Metropolis

Metropolis

Format: Cinema

Date: 10 September 2010

Venues: Apollo Piccadilly Circus, Cine Lumiere, ICA, Watermans Brentwood (London) and nationwide

Distributor: Eureka Entertainment

Director: Fritz Lang

Writers: Thea von Harbou (based on her novel), Fritz Lang

Cast: Brigitte Helm, Alfred Abel, Gustav Fröhlich, Rudolf Klein-Rogge

Germany 1927 (2010 re-release with 25 minutes of lost footage)

145 mins

From its inception, Fritz Lang’s science-fiction spectacle Metropolis was a film destined to be talked about in nothing less than superlatives: with over 300 shooting days and 60 nights, 36,000 extras and a budget of 5 million Reichsmark for the effects, it was the most expensive silent film of its time. Even today, it remains one of the most copied, analysed and written about films in cinematic history - everything, so it seems, has been said about it. The fact that the original copy of the film was lost shortly after the world premiere in Berlin in 1927 only helped feed the myth surrounding Lang’s best-known (although not best) work.

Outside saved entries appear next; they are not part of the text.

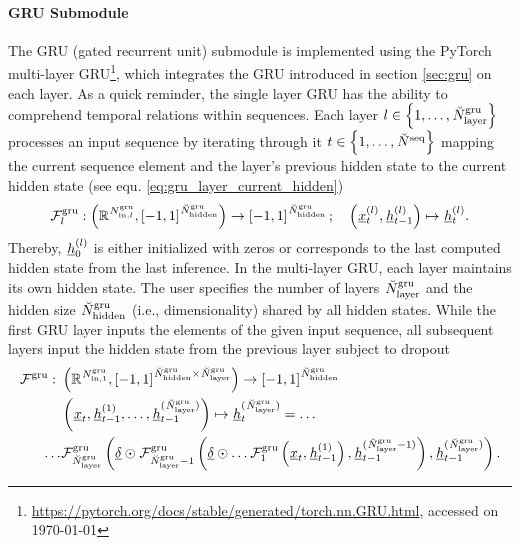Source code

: \newcommand{\GRUMap}{\Func[]{\gru}{}{}{}}
\newcommand{\GRUDropout}{\underline\delta}
\newcommand{\GRUDropoutP}{\prob[\user]{\gru}{}{}{}}
\newcommand{\GRUNumP}{\num[]{\gru}{\params}{}{}}

\paragraph*{GRU Submodule} ${}$\\
The GRU (gated recurrent unit) submodule
is implemented using the PyTorch
multi-layer GRU\footnote{
    \url{https://pytorch.org/docs/stable/generated/torch.nn.GRU.html}, accessed on \today
},
which integrates the GRU \cite{Cho2014} 
introduced in section \ref{sec:gru} on each layer.
As a quick reminder, 
the single layer GRU 
has the ability to comprehend temporal relations within sequences.
Each layer 
$l \in \setOfInts{1, \dots, \GRUNumLayer}$ 
processes an input sequence by
iterating through it
$t \in \setOfInts{1, \dots, \seqLen}$ 
mapping the current sequence element
and the layer's previous hidden state
to the current hidden state (see equ. \ref{eq:gru_layer_current_hidden})
\begin{align}
    \GRULayerMap{l}
    :
    \tuple{
        \R{\GRUInp{l}}, 
        \setR{-1, 1}^{\GRUHiddenSize}
    }
    \rightarrow 
    \setR{-1, 1}^{\GRUHiddenSize}
    ;\quad
    \tuple{\featvec[]{(l)}{t}{}{}, \hiddenstate[]{(l)}{t-1}{}{}}
    \mapsto
    \hiddenstate[]{(l)}{t}{}{}.
\end{align}
Thereby, $\hiddenstate[]{(l)}{0}{}{}$ is either initialized with zeros 
or corresponds to the last computed hidden state from the last inference.
 In the multi-layer GRU,
each layer maintains its own hidden state.
The user specifies the number of layers 
$\GRUNumLayer$
and the hidden size 
$\GRUHiddenSize$ (i.e., dimensionality) shared by all hidden states.
While the first GRU layer inputs the elements of the given input sequence,
all subsequent layers input the hidden state from the previous layer subject to dropout
\begin{align} \label{eq:gru}
    \GRUMap
    :\ &
    \tuple{
        \R{\GRUInp{1}},
        \setR{-1, 1}^{\GRUHiddenSize \times \GRUNumLayer}
    }
    \rightarrow 
    \setR{-1, 1}^{\GRUHiddenSize}
    \nonumber \\
    &\tuple{
        \featvec[]{}{t}{}{}, 
        \hiddenstate[]{(1)}{t-1}{}{},
        \dots,
        \hiddenstate[]{(\GRUNumLayer)}{t-1}{}{}
    }
    \mapsto 
    \hiddenstate[]{(\GRUNumLayer)}{t}{}{} =
    \dots
    \nonumber \\
    \dots &\GRULayerMap{\GRUNumLayer} \tuple{
        \GRUDropout \odot
        \GRULayerMap{\GRUNumLayer - 1} \tuple{
            \GRUDropout \odot
                \dots \GRULayerMap{1} \tuple{
                    \featvec[]{}{t}{}{}
                    ,
                    \hiddenstate[]{(1)}{t-1}{}{}
                }
            ,
            \hiddenstate[]{(\GRUNumLayer-1)}{t-1}{}{}
        },
        \hiddenstate[]{(\GRUNumLayer)}{t-1}{}{}
    }
    .
\end{align}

So it was no surprise when the newly restored version of Metropolis, which premiered at a special gala screening at the Berlin Film Festival in February, turned out to be the most exciting and astonishing film on show in an otherwise rather uninspiring 60th anniversary edition of the festival. Viewing the film in its almost complete form and with a new score based on Gottfried Huppertz’s beguiling original made for an entirely unique and captivating cinematic experience.

Getting past all the hype surrounding the restoration and reconstruction of the film, it has to be said that, despite all the advances in digital technology, the condition of the newly added scenes to the 2001 remastered print is fairly poor. One sequence of the 16-mm negative of the film that was miraculously found in Buenos Aires in 2008 was too damaged to be included and therefore approximately six minutes of footage are still lost and had to be narrated in explanatory intertitles. Still, it’s striking to see how naturally the extra 25 minutes of worn-out film stock, with all its scratches, dirt marks and fogged-up images, blend in with the narrative continuum and not only increase the visual and rhythmic density of the film but play an important role in clarifying the relationship between visual imagery, characters and plotlines.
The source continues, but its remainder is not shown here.